La notion de sinistre intentionnel en droit des assurances

La législation en matière d’assurances[1] exclut l’indemnisation du sinistre lorsque le bénéficiaire potentiel a commis intentionnellement le sinistre. Cette notion a fait couler beaucoup d’encre, mais a abouti à une interprétation qui semble à présent bien ancrée dans la doctrine et la jurisprudence.

Une affaire récemment jugée nous permet de revenir sur cette problématique.

 

Dans ce dossier, un agriculteur avait constaté à plusieurs reprises le passage d’un tracteur sur ses terres. Il ressort du dossier répressif que le conducteur du tracteur, devant livrer du maïs d’une parcelle vers une autre, voulait raccourcir son trajet en passant par ce chemin.

 

Après plusieurs avertissements, l’agriculteur avait vu rouge : il s’était saisi d’un pistolet et était monté dans son fenil, puis avait fait feu en direction du tracteur, blessant le conducteur et son passager.

 

Si l’on pensa initialement à une tentative d’assassinat (!), les faits seront toutefois requalifiés durant l’enquête en coups et blessures volontaires.

 

Après les débats devant le Tribunal correctionnel de Liège, celui-ci estimera même devoir considérer qu’il s’agissait de coups et blessures involontaires, dès lors qu’il apparaissait des éléments du dossier que l’agriculteur avait visé le tracteur lui-même (les roues semble-t-il) mais avait touché involontairement les occupants de celui-ci, en raison notamment de son inexpérience au tir et de la hauteur du fenil et l’angle de tir qui en découlait.

 

Fort de cette nouvelle qualification, l’agriculteur appela à la cause ses assureurs RC familiale, en vue de leur faire supporter l’indemnisation des parties civiles.

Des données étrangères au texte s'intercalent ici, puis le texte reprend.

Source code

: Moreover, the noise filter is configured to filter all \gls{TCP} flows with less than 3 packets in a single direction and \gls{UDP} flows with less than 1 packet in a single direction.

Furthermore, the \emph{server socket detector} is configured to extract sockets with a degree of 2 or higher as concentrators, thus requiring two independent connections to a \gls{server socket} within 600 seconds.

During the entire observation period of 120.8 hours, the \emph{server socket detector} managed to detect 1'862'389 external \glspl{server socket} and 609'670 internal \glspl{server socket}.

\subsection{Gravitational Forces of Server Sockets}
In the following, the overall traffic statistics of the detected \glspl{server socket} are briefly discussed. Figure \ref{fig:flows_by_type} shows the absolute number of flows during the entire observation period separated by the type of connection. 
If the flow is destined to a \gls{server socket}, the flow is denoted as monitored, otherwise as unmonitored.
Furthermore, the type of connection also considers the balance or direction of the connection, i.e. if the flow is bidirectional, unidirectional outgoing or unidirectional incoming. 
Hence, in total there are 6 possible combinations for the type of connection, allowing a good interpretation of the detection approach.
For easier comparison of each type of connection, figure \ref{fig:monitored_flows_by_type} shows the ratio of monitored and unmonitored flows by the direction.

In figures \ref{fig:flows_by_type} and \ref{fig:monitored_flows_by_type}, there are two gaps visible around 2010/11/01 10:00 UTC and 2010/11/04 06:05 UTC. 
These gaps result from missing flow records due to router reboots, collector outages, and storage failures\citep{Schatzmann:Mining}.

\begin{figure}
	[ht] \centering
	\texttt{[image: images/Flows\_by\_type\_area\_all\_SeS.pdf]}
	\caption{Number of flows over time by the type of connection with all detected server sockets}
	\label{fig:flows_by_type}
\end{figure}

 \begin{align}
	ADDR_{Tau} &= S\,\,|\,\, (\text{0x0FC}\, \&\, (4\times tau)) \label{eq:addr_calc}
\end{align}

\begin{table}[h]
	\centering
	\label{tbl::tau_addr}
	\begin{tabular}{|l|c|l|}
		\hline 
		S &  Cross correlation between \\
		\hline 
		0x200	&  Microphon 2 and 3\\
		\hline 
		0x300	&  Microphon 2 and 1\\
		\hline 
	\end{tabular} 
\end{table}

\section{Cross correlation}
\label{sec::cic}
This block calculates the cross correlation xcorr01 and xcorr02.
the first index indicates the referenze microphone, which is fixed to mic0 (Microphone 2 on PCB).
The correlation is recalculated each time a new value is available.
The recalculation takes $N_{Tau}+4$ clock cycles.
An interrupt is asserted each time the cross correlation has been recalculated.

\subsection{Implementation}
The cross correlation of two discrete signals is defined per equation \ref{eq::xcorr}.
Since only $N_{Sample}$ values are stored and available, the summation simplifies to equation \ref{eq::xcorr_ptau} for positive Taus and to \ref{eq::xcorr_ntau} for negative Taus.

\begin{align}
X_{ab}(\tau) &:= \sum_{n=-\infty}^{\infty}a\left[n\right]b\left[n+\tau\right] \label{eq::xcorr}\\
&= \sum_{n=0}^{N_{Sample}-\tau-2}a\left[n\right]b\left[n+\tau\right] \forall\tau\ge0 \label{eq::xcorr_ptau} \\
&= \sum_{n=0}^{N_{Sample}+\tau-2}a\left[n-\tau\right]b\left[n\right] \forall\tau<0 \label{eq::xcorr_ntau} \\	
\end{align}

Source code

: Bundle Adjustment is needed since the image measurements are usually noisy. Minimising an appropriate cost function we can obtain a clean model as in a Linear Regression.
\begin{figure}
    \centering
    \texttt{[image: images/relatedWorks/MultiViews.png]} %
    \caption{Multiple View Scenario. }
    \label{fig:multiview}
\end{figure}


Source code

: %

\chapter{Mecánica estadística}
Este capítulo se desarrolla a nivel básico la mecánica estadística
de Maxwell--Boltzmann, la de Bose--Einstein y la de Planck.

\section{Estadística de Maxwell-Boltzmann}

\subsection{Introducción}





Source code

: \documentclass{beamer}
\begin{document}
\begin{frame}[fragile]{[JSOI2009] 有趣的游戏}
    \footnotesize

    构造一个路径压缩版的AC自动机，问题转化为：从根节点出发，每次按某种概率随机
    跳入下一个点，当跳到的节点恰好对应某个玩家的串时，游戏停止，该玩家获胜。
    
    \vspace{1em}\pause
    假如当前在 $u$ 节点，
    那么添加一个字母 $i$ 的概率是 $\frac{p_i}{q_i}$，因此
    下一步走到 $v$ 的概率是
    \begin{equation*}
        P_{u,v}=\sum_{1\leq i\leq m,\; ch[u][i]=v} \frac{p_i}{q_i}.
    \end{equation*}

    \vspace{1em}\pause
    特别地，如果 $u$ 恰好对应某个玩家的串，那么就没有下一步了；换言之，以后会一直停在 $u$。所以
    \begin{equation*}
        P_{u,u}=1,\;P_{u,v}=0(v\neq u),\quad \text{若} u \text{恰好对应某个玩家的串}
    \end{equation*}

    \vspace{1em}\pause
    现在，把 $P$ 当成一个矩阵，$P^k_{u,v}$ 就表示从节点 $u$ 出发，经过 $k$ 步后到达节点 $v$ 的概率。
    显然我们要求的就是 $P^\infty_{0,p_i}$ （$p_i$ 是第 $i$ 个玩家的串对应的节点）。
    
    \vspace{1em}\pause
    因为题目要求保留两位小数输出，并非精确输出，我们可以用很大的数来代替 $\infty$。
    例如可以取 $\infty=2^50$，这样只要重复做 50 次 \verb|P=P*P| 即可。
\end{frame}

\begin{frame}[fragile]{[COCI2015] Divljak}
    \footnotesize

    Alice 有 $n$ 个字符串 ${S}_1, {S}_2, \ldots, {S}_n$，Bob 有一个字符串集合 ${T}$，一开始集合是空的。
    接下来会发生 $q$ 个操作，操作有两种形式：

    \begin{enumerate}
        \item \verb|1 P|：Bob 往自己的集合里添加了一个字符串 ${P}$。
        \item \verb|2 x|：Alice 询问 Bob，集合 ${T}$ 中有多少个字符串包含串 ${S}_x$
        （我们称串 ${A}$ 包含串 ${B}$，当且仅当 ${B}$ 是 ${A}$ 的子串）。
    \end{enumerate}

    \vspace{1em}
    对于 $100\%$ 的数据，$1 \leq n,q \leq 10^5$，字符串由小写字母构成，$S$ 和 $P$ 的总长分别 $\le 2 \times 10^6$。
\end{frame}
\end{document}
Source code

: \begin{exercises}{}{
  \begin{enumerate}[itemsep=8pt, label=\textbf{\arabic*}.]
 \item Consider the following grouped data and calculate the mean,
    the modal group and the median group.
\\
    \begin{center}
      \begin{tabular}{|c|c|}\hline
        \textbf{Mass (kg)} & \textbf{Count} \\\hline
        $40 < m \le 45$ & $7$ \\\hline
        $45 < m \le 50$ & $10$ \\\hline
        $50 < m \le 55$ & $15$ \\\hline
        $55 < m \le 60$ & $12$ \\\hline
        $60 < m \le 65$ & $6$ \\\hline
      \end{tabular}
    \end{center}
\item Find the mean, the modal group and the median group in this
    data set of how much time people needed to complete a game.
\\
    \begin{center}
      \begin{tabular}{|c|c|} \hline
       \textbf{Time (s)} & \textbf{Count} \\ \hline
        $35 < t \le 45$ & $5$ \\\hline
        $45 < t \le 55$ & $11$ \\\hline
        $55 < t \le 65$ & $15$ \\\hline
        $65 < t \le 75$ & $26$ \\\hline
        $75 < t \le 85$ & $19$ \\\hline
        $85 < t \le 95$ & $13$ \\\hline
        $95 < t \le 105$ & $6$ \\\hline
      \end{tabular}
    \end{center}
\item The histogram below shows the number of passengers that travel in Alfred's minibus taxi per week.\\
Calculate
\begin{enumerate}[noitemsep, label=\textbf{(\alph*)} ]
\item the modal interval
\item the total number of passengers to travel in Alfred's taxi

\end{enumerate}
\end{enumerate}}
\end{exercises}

Le raisonnement était logique : puisque l’élément moral retenu était la faute (et non le dol, c’est-à-dire l’intention de causer les blessures), pourquoi ces assureurs, qui couvrent les conséquences des fautes de leur assuré, ne pourraient-ils intervenir ?

 

Ces assureurs invoquèrent alors qu’ils ne pouvaient être condamnés à couvrir ce sinistre vu le caractère intentionnel de celui-ci : l’acte était bien volontaire, puisque le but était de causer un dommage (au tracteur), même si les conséquences avaient dépassé le but initial. Précisons qu’ils se basaient tant sur les dispositions légales précitées que sur les clauses des polices d’assurances respectives, qui rappelaient cette exclusion.

 

Si le Tribunal correctionnel donna raison à l’agriculteur contre ses assureurs, la Cour d’appel de Liège (sur appel de ces derniers) réforma cette décision en excluant la garantie en raison du caractère intentionnel du sinistre.

 

L’agriculteur forma un pourvoi contre cette décision, mais la Cour de cassation vient de le rejeter en motivant sa décision comme suit :

 

« La faute intentionnelle qui exclut la garantie de l’assureur est celle qui implique la volonté de causer un dommage et non simplement d’en créer le risque.

 

Pour que l’exclusion de la garantie soit acquise à l’assureur, il suffit, mais il faut, qu’un dommage ait été voulu. Cette condition étant remplie, la faute est intentionnelle quand bien même la nature ou l’ampleur du sinistre n’auraient pas été recherchées comme telles par l’auteur. »[2]

 

Par cette décision, la Cour rappelle sa jurisprudence désormais bien établie, et qui est en général admise par la doctrine.

 

Cette affaire permet également de se souvenir que, même si c’est le juge pénal qui est amené – comme en l’espèce – à examiner cette question d’intentionnalité du sinistre, il ne doit pas s’arrêter à l’aspect fautif (et non dolosif) de l’infraction retenue, mais doit faire application des règles de droit civil comme le ferait un juge civil.

 

Jean-François DISTER

 

[1] Art. 62, al. 1er de la loi du 4 avril 2014 relative aux assurances, qui reprend l’art. 8, al. 1er de l’ancienne loi du 25 juin 1992 sur le contrat d’assurance terrestre.

[2] Cass., 8 juin 2016, RG P.16.0253.F, inédit.